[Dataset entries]
# # # #
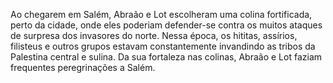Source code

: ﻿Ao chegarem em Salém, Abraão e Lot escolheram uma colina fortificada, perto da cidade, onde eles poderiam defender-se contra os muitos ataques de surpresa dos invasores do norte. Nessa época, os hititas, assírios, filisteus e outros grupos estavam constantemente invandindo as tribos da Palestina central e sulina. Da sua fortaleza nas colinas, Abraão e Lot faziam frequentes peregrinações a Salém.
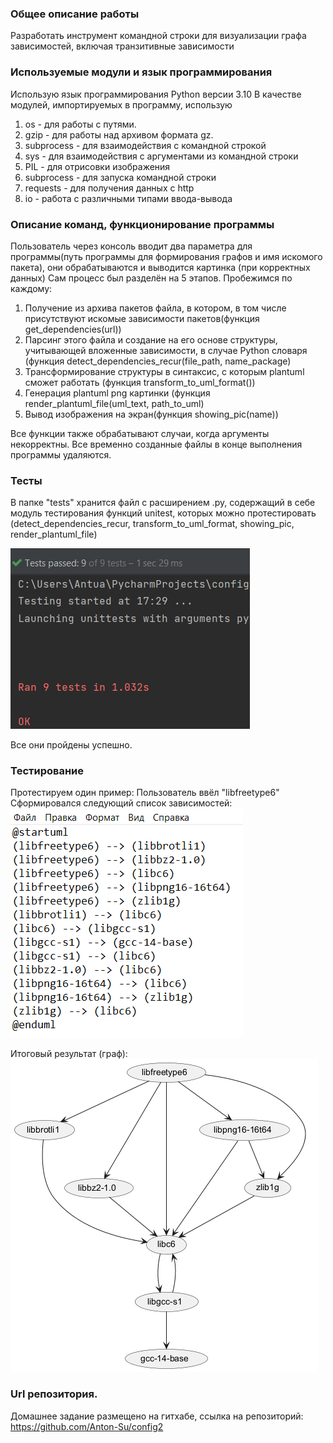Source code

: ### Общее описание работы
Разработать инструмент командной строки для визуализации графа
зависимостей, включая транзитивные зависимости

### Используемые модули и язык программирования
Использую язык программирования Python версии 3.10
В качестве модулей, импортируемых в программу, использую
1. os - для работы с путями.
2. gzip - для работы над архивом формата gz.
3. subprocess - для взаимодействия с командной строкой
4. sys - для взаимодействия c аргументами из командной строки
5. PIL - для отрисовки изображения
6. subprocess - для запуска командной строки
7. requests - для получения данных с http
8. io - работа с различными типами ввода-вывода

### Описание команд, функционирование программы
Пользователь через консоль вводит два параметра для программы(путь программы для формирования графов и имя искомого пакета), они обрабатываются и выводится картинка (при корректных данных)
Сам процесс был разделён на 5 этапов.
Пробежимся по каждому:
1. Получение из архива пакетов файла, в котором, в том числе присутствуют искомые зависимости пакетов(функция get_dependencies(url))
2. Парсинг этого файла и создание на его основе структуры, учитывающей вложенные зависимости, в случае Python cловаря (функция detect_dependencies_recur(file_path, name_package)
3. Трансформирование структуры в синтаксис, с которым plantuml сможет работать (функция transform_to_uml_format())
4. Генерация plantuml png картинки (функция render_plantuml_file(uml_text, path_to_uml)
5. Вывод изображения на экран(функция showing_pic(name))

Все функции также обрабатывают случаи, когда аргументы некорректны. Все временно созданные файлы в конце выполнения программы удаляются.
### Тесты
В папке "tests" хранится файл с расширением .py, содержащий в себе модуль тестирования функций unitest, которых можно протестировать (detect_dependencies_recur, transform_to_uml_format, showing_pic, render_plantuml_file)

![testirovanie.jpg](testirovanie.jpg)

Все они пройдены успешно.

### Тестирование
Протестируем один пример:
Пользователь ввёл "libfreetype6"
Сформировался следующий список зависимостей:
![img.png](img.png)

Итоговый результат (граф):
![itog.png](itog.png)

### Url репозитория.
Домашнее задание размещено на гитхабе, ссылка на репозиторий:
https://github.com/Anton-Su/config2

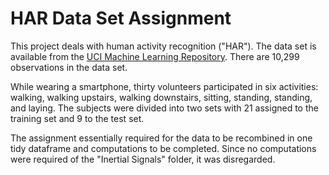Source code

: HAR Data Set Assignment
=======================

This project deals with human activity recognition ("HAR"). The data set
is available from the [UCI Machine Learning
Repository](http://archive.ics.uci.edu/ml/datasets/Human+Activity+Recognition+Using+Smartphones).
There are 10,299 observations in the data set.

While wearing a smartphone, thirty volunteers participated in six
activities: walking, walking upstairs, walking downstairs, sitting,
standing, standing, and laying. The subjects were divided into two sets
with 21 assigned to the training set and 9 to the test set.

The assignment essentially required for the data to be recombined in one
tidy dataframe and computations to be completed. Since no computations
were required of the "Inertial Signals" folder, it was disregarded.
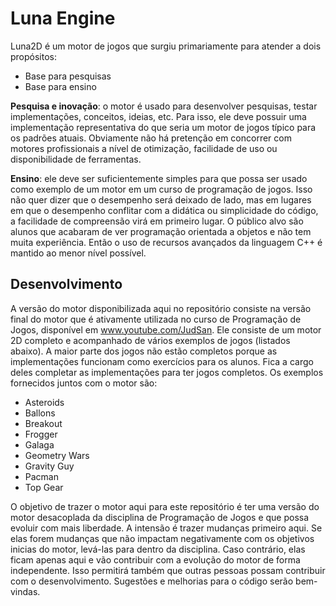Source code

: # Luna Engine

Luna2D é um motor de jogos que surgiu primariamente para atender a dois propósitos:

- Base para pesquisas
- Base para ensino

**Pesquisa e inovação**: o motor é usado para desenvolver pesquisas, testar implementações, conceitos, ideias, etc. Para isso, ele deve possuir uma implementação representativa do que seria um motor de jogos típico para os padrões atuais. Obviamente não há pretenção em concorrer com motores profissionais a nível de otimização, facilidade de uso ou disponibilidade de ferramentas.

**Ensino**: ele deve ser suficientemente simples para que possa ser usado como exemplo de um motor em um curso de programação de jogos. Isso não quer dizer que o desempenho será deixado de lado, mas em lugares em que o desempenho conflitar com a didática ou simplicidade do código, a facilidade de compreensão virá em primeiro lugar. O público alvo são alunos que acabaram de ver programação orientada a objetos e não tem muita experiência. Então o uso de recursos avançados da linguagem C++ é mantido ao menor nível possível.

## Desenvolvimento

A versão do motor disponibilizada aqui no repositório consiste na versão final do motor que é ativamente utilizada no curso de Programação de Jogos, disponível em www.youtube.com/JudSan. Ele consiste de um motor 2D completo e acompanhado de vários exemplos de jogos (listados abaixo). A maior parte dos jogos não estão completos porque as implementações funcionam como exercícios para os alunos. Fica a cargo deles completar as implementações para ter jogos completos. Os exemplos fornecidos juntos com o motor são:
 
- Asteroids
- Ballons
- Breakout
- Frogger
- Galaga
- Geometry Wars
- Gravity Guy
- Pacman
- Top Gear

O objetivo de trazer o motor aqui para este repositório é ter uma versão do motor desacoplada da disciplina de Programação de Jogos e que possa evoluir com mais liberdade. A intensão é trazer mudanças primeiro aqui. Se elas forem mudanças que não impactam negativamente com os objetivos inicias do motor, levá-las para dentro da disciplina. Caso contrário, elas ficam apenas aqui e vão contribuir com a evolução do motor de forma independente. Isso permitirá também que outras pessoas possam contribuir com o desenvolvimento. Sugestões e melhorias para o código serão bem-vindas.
# # # #
**WHAT YOU NEED TO DO**. Among the lines above, find those holding "программирования" and copy each one.

**EXERCISE ANSWER**.
### Используемые модули и язык программирования
Использую язык программирования Python версии 3.10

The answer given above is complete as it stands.